Dr. E. Rand Sutherland and colleagues from National Jewish Medical and Research Center and the University of Colorado Health Sciences Center in Denver, Colorado evaluated the effect of melatonin stimulation on peripheral blood mononuclear cell (PBMC) cytokine production at 4 a.m. and 4 p.m. in 5 normal control subjects, 6 patients with nocturnal asthma, and 12 patients with non-nocturnal asthma.
Melatonin stimulation significantly increased the production of IL-1, IL-6, and TNF-alpha by zymosan-stimulated PBMCs in all subject groups at both stimulation times, the authors report.
Nocturnal asthma patients had higher IL-1 production levels than normal subjects did, the report indicates, though (for both groups) 4 a.m. and 4 p.m. levels did not differ.
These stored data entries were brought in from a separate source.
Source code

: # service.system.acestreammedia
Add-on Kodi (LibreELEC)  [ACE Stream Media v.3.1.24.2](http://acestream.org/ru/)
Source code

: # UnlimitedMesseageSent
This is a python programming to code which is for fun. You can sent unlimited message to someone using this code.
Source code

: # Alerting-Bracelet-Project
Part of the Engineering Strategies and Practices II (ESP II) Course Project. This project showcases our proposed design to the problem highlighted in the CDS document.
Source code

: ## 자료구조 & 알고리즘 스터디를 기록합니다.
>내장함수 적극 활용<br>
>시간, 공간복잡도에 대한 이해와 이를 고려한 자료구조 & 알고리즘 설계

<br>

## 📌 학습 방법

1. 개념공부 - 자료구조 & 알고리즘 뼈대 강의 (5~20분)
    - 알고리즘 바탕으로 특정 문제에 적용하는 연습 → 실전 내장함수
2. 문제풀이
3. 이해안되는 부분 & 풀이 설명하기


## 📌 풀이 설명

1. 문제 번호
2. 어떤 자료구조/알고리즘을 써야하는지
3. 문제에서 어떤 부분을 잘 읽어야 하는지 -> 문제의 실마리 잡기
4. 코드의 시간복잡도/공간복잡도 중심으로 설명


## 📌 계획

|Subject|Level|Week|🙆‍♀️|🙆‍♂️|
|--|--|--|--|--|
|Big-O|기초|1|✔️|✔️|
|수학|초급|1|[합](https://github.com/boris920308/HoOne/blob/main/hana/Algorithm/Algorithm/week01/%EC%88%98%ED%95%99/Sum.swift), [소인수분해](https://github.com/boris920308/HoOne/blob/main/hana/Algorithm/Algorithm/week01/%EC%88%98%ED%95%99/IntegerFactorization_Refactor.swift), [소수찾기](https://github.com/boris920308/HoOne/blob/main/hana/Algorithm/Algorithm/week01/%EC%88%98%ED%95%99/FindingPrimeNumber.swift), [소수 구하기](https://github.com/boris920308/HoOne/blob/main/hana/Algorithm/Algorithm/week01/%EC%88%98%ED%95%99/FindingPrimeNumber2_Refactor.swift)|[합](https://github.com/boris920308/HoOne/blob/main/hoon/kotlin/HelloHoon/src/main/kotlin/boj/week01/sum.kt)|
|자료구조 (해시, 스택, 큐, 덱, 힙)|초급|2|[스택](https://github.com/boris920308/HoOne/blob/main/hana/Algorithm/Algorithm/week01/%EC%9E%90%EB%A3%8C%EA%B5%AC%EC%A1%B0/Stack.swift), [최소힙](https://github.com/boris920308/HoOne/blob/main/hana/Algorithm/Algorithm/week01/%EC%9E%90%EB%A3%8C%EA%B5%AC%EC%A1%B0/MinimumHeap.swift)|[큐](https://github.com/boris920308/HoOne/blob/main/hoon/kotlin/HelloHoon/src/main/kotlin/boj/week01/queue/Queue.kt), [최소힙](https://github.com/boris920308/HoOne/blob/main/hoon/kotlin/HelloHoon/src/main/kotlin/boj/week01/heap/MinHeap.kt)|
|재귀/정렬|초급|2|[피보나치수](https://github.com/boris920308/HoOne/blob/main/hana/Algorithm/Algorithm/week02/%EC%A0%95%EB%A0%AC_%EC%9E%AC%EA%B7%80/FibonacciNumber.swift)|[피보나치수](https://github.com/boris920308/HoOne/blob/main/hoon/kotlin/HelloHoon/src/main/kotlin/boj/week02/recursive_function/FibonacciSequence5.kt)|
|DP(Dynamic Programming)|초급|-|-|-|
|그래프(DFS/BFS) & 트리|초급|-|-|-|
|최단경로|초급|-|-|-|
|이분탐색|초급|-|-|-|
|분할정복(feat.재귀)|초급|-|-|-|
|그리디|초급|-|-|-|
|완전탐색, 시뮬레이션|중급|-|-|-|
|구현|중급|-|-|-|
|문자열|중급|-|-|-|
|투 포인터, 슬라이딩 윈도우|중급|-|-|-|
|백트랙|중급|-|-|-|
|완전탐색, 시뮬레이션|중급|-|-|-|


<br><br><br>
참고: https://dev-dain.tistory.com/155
Patients with non-nocturnal asthma had IL-1 production levels similar to controls subjects at 4 a.m., but these levels increased nearly 5-fold at 4 p.m.
Melatonin-stimulated IL-6 production patterns were very similar to those seen with IL-1 production, the results indicate.
In contrast, both nocturnal asthma patients and non-nocturnal asthma patients showed substantially higher melatonin-stimulated TNF-alpha production at 4 p.m. than at 4 a.m., the researchers note, whereas control subjects showed similar increases at both times.
These results suggest differential immunomodulatory effects of melatonin based on asthma clinical phenotype and may indicate an adverse effect of exogenous melatonin in asthma. For these patients, avoidance of melatonin may be appropriate until further information about the clinical effect of melatonin in asthma becomes available.